======== DATA SUPPLIED

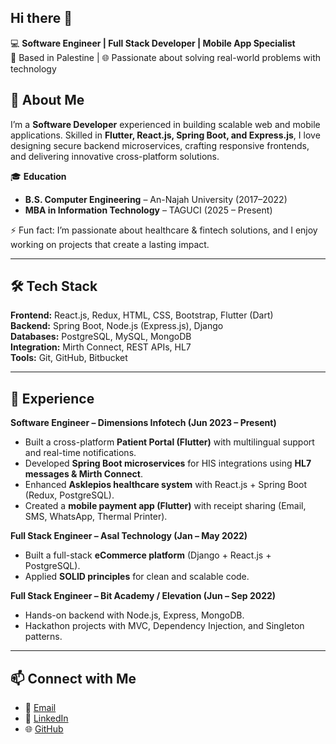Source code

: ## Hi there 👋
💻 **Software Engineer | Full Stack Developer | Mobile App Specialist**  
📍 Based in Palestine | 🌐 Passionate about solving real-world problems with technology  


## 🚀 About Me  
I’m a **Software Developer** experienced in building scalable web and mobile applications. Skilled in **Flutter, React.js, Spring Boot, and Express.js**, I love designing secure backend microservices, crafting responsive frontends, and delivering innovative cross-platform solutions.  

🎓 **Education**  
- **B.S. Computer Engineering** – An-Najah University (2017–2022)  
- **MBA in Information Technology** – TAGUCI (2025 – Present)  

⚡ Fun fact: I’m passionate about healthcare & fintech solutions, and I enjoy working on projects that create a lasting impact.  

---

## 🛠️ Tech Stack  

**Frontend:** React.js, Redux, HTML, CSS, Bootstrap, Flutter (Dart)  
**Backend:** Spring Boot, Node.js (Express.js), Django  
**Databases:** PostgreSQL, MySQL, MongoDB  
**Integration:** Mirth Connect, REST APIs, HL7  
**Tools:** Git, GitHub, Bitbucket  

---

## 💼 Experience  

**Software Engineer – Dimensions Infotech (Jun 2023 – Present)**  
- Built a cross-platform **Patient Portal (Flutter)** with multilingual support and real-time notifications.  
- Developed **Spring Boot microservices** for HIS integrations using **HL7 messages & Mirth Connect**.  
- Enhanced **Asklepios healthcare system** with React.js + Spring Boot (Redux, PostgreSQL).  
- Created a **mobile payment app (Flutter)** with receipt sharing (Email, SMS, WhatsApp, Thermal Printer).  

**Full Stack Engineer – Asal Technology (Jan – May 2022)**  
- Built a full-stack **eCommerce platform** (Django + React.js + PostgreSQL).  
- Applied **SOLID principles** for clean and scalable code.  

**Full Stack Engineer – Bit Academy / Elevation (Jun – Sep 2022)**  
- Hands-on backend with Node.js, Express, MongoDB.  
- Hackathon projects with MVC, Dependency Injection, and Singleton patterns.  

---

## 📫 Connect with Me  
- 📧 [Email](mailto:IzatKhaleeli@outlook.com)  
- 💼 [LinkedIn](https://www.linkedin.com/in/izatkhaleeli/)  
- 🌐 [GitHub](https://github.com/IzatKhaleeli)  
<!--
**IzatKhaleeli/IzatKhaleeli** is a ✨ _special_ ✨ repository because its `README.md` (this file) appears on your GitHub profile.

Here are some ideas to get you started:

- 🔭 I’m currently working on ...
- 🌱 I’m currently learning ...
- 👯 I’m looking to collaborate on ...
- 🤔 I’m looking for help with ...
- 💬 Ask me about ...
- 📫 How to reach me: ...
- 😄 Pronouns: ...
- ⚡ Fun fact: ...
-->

================

- **WHAT THE TASK ASKS**:
Type the material out again exactly. Skip the pictures.

- **RESULT FOR THIS EXERCISE**:
Source code

: ## Hi there 👋
💻 **Software Engineer | Full Stack Developer | Mobile App Specialist**  
📍 Based in Palestine | 🌐 Passionate about solving real-world problems with technology  


## 🚀 About Me  
I’m a **Software Developer** experienced in building scalable web and mobile applications. Skilled in **Flutter, React.js, Spring Boot, and Express.js**, I love designing secure backend microservices, crafting responsive frontends, and delivering innovative cross-platform solutions.  

🎓 **Education**  
- **B.S. Computer Engineering** – An-Najah University (2017–2022)  
- **MBA in Information Technology** – TAGUCI (2025 – Present)  

⚡ Fun fact: I’m passionate about healthcare & fintech solutions, and I enjoy working on projects that create a lasting impact.  

---

## 🛠️ Tech Stack  

**Frontend:** React.js, Redux, HTML, CSS, Bootstrap, Flutter (Dart)  
**Backend:** Spring Boot, Node.js (Express.js), Django  
**Databases:** PostgreSQL, MySQL, MongoDB  
**Integration:** Mirth Connect, REST APIs, HL7  
**Tools:** Git, GitHub, Bitbucket  

---

## 💼 Experience  

**Software Engineer – Dimensions Infotech (Jun 2023 – Present)**  
- Built a cross-platform **Patient Portal (Flutter)** with multilingual support and real-time notifications.  
- Developed **Spring Boot microservices** for HIS integrations using **HL7 messages & Mirth Connect**.  
- Enhanced **Asklepios healthcare system** with React.js + Spring Boot (Redux, PostgreSQL).  
- Created a **mobile payment app (Flutter)** with receipt sharing (Email, SMS, WhatsApp, Thermal Printer).  

**Full Stack Engineer – Asal Technology (Jan – May 2022)**  
- Built a full-stack **eCommerce platform** (Django + React.js + PostgreSQL).  
- Applied **SOLID principles** for clean and scalable code.  

**Full Stack Engineer – Bit Academy / Elevation (Jun – Sep 2022)**  
- Hands-on backend with Node.js, Express, MongoDB.  
- Hackathon projects with MVC, Dependency Injection, and Singleton patterns.  

---

## 📫 Connect with Me  
- 📧 [Email](mailto:IzatKhaleeli@outlook.com)  
- 💼 [LinkedIn](https://www.linkedin.com/in/izatkhaleeli/)  
- 🌐 [GitHub](https://github.com/IzatKhaleeli)  
<!--
**IzatKhaleeli/IzatKhaleeli** is a ✨ _special_ ✨ repository because its `README.md` (this file) appears on your GitHub profile.

Here are some ideas to get you started:

- 🔭 I’m currently working on ...
- 🌱 I’m currently learning ...
- 👯 I’m looking to collaborate on ...
- 🤔 I’m looking for help with ...
- 💬 Ask me about ...
- 📫 How to reach me: ...
- 😄 Pronouns: ...
- ⚡ Fun fact: ...
-->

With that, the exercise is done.